My husband said…‘Jesus didn’t die for Himself though. He died for you, me, your mother, and everyone…and He still didn’t quit! The trouble with you and your generation, is that unless your efforts 100% benefit you, then you feel the work you’re putting forth is not worth it.’ Alright, so my dh had a point. 🤷

My son stopped talking after that…he actually looked teary eyed. The conversation continued, but I was out of the room. I told my husband later…"he’s not you. You also were playing ball with kids you went to kindergarten with…there is a difference.’’ (plus my dh didn’t play ball in 95 degree heat:cool:) He said…‘the difference is that kids nowadays have too many distractions…too many gadgets…too many other things that give them instant gratification. Football, it is not instantly gratifying. And it takes a team to feel gratified with your own efforts. He needs to learn that life gets hard, and that when it does…you keep going, and in the end, you’re better for it.’

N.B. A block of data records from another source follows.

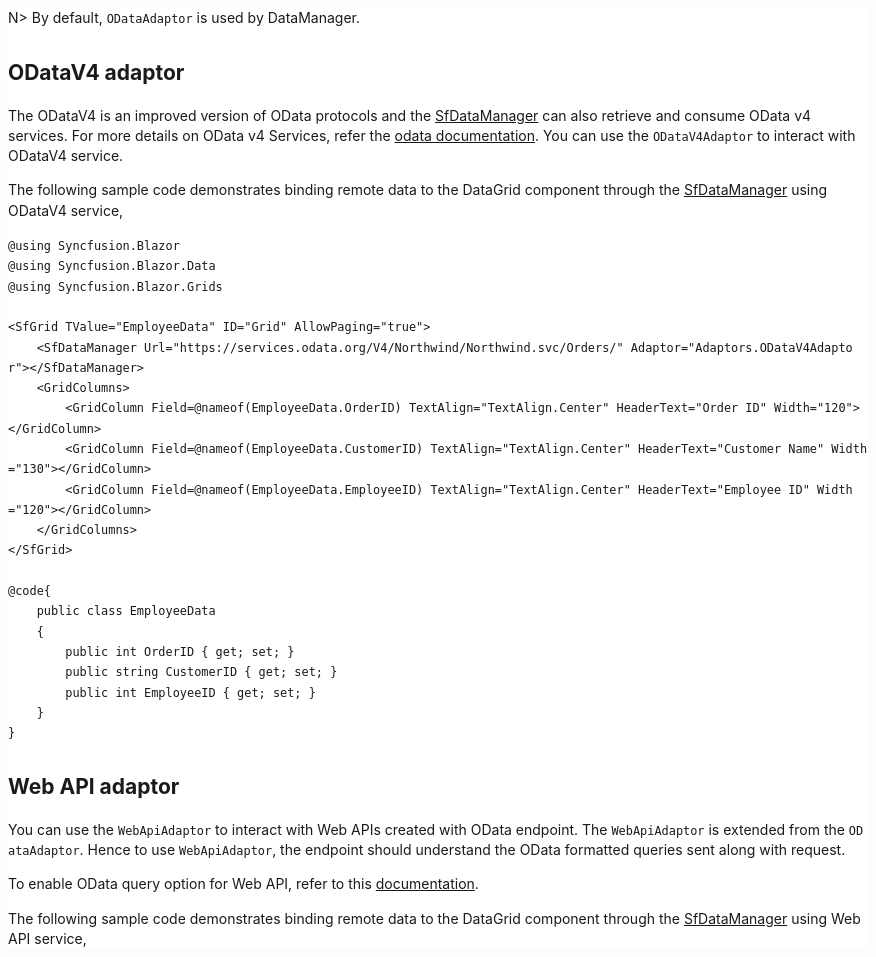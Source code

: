 N> By default, `ODataAdaptor` is used by DataManager.

## ODataV4 adaptor

The ODataV4 is an improved version of OData protocols and the [SfDataManager](https://help.syncfusion.com/cr/aspnetcore-blazor/Syncfusion.Blazor.Data.SfDataManager.html) can also retrieve and consume OData v4 services. For more details on OData v4 Services, refer the [odata documentation](http://docs.oasis-open.org/odata/odata/v4.0/errata03/os/complete/part1-protocol/odata-v4.0-errata03-os-part1-protocol-complete.html#_Toc453752197). You can use the `ODataV4Adaptor` to interact with ODataV4 service.

The following sample code demonstrates binding remote data to the DataGrid component through the [SfDataManager](https://help.syncfusion.com/cr/aspnetcore-blazor/Syncfusion.Blazor.Data.SfDataManager.html) using ODataV4 service,

```cshtml
@using Syncfusion.Blazor
@using Syncfusion.Blazor.Data
@using Syncfusion.Blazor.Grids

<SfGrid TValue="EmployeeData" ID="Grid" AllowPaging="true">
    <SfDataManager Url="https://services.odata.org/V4/Northwind/Northwind.svc/Orders/" Adaptor="Adaptors.ODataV4Adaptor"></SfDataManager>
    <GridColumns>
        <GridColumn Field=@nameof(EmployeeData.OrderID) TextAlign="TextAlign.Center" HeaderText="Order ID" Width="120"></GridColumn>
        <GridColumn Field=@nameof(EmployeeData.CustomerID) TextAlign="TextAlign.Center" HeaderText="Customer Name" Width="130"></GridColumn>
        <GridColumn Field=@nameof(EmployeeData.EmployeeID) TextAlign="TextAlign.Center" HeaderText="Employee ID" Width="120"></GridColumn>
    </GridColumns>
</SfGrid>

@code{
    public class EmployeeData
    {
        public int OrderID { get; set; }
        public string CustomerID { get; set; }
        public int EmployeeID { get; set; }
    }
}
```

## Web API adaptor

You can use the `WebApiAdaptor` to interact with Web APIs created with OData endpoint. The `WebApiAdaptor` is extended from the `ODataAdaptor`. Hence to use `WebApiAdaptor`, the endpoint should understand the OData formatted queries sent along with request.

To enable OData query option for Web API, refer to this [documentation](https://learn.microsoft.com/en-us/aspnet/web-api/overview/odata-support-in-aspnet-web-api/supporting-odata-query-options).

The following sample code demonstrates binding remote data to the DataGrid component through the [SfDataManager](https://help.syncfusion.com/cr/aspnetcore-blazor/Syncfusion.Blazor.Data.SfDataManager.html) using Web API service,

I drove him to school today and said…your father cares about you…he doesn’t want you to quit out of laziness, or do something you’ll regret. Once you resign from the team, you can’t take it back. He didn’t answer me–just stared ahead.

My son is a good kid…stays out of trouble…no drugs, no sex, no alcohol, good grades, loves God…I don’t want him to become so stressed out that he does something stupid. I dunno, I’m just sad about it all. I feel that if a kid is not sleeping over this, then he shouldn’t play.

My dh feels that this is part of becoming a man. Toughing out things we don’t want to do.

I said there’s a difference between not liking to do something and HATING it. My husband said he ‘hated’ two-adays…but he did it. He said he knew he wasn’t going to play college ball, but he didn’t want to be a quitter. It made him a ‘tougher’ man.

I guess. 🤷

Your thoughts, advice, insights, would be greatly appreciated. I don’t know if I should stay out of this or what??? 😦 Your prayers too are appreciated – that our son gains insight to making the right decision.*
 
Hmmm…I’ll look at this from a teen’s perspective, if you don’t mind. Putting myself in your son’s place, I think he’s probably extremely stressed out by this issue. Your husband is pressuring your son not to quit, and he wants to please him, but he also doesn’t want to play football. I think you need to have a talk with your husband. While he has some good points, he is applying them wrongly to this situation.

Being a quitter would be playing for three weeks and quitting when he had to do his first push-up. Your son is not doing that–he’s played for six years! He’s reorganizing his priorities. He’s decided that playing football is not worth the lower grades and added stress.

It’s true that part of being a man is sticking out things you don’t like. That doesn’t mean you should go out of your way to find things to do that make you miserable. If the season had started, the mature thing to do would be to finish the season. But the season hasn’t started yet, so he’s not leaving his team in the lurch. Following through on commitments that turned unpleasant is not the same as making commitments you know will be unpleasant for no good reason.

Keep in mind that if your son is pressured into being on the team, his performance will probably suffer. When kids play sports (or instruments, or whatever) because their parents make them, they don’t do as well and often don’t like it.

HTH, and I hope I’m not knocking your husband too much. He sounds like he has your son’s best interests at heart and really wants to do well by him. 🙂
 
I quit HS football after my junior year. No regrets.

As far as punishments go. It’s a team thing. You win as a team, you lose as a team, you get rewarded as a team, and you get punished as a team. That’s just how it is. I played because it was fun. When it stopped being fun, I wanted out. If that classifies me as a quitter, then so be it. Your son shouldn’t feel “obligated” to play to satisfy someone else’s wishes.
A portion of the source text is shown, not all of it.